There was huge interest in the symposium, as witnessed by the 600-plus participants, including many from the nuclear and astroparticle physics communities. The vibrancy of the field was fully on display, with future hadron colliders offering the biggest leap in energy reach for direct searches for new physics. Precision electroweak studies at the few per cent level, particularly for the Higgs particle, will obtain sensitivities for similar mass scales. The LHC, and soon the High-Luminosity LHC, will go a long way towards achieving that goal of precision. Indeed, it’s remarkable how far the LHC experiments have come in overturning the old adage that hadrons are for discovery and leptons for precision – the LHC has established itself as a precision tool, and this is shaping the debate as to what kind of future we can expect.
Nevertheless, however precise proton–proton physics becomes, it will still fall short in some areas. To fully understand the absolute width of the Higgs, for example, a lepton machine will be needed, and no fewer than four implementations were discussed. So, one key conclusion is that if we are to cover all bases, no single facility will suffice. One way forward was presented by the chair of the Asian Committee for Future Accelerators Geoff Taylor, who advocated a lepton machine for Asia while Europe would focus on advancing the hadron frontier.

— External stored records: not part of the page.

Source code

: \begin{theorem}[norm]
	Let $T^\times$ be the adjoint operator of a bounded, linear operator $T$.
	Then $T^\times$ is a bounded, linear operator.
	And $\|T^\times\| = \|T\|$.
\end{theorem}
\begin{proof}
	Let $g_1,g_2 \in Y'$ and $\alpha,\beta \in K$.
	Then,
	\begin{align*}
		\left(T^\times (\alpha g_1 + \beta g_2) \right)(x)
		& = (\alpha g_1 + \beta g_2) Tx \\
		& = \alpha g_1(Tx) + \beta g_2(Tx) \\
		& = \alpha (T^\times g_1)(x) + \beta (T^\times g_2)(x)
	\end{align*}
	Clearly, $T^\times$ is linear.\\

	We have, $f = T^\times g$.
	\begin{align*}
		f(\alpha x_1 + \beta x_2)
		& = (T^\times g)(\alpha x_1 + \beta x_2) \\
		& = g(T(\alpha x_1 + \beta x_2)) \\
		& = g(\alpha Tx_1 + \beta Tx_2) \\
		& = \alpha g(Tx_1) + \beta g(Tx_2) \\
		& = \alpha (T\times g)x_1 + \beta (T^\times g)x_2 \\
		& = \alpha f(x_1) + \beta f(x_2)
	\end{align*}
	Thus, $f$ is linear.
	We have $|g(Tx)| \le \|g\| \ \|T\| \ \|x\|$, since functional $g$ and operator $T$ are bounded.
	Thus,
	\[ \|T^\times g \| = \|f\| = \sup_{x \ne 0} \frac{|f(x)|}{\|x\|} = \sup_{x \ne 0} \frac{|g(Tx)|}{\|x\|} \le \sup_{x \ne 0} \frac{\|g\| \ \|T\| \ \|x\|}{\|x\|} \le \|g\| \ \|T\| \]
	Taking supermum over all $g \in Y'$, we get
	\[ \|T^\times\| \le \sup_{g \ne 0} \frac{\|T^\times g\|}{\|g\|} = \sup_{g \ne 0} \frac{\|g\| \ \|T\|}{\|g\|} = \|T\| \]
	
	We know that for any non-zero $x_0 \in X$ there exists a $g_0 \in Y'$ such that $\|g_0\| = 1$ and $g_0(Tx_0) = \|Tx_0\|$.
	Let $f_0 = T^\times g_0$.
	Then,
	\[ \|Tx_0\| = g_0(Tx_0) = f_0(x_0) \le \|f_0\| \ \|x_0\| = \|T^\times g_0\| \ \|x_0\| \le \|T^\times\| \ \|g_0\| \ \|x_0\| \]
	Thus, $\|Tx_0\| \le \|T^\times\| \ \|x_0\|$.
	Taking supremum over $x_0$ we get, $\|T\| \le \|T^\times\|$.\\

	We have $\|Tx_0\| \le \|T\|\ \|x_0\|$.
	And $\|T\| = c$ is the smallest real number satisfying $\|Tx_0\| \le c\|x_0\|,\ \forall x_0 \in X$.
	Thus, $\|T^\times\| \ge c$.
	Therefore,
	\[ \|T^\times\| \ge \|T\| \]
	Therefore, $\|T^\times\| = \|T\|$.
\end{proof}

Interest in muon colliders was rekindled, not least because of some recent reconsiderations in muon cooling (CERN Courier July/August 2018 p19). The great and recent progress of plasma-wakefield accelerators, including AWAKE at CERN, calls for further research in this field so as to render the technology usable for particle physics. Methods of dark-matter searches abound and are an important element of the discussion on physics beyond colliders, using single beams at CERN.
The Granada meeting was a town meeting on physics. Yet, it is clear to all that we can’t make plans solely on the basis of the available technology and a strong physics case, but must also consider factors such as cost and societal impact in any future strategy for European particle physics. With all the available technology options and open questions in physics, there’s no doubt that the future should be bright. The European Strategy Group, however, has a monumental challenge in plotting an affordable course to propose to the CERN Council in March next year.
There were calls for CERN to diversify and lend its expertise to other areas of research, such as gravitational waves: one speaker even likened interferometers to accelerators without beams. In terms of the technologies involved, that statement stands up well to scrutiny, and it is true that technology developed for particle physics at CERN can help the advancement of other fields. CERN already formally collaborates with organisations like ITER and the ESS, sharing our innovation and expertise. However, for me, the strongest message from Granada is that it is CERN’s focus on remaining at the forefront of particle physics that has enabled the Organization to contribute to a diverse range of fields. CERN needs to remain true to that founding vision of being a world-leading centre for accelerator technology. That is the starting point. From it, all else follows.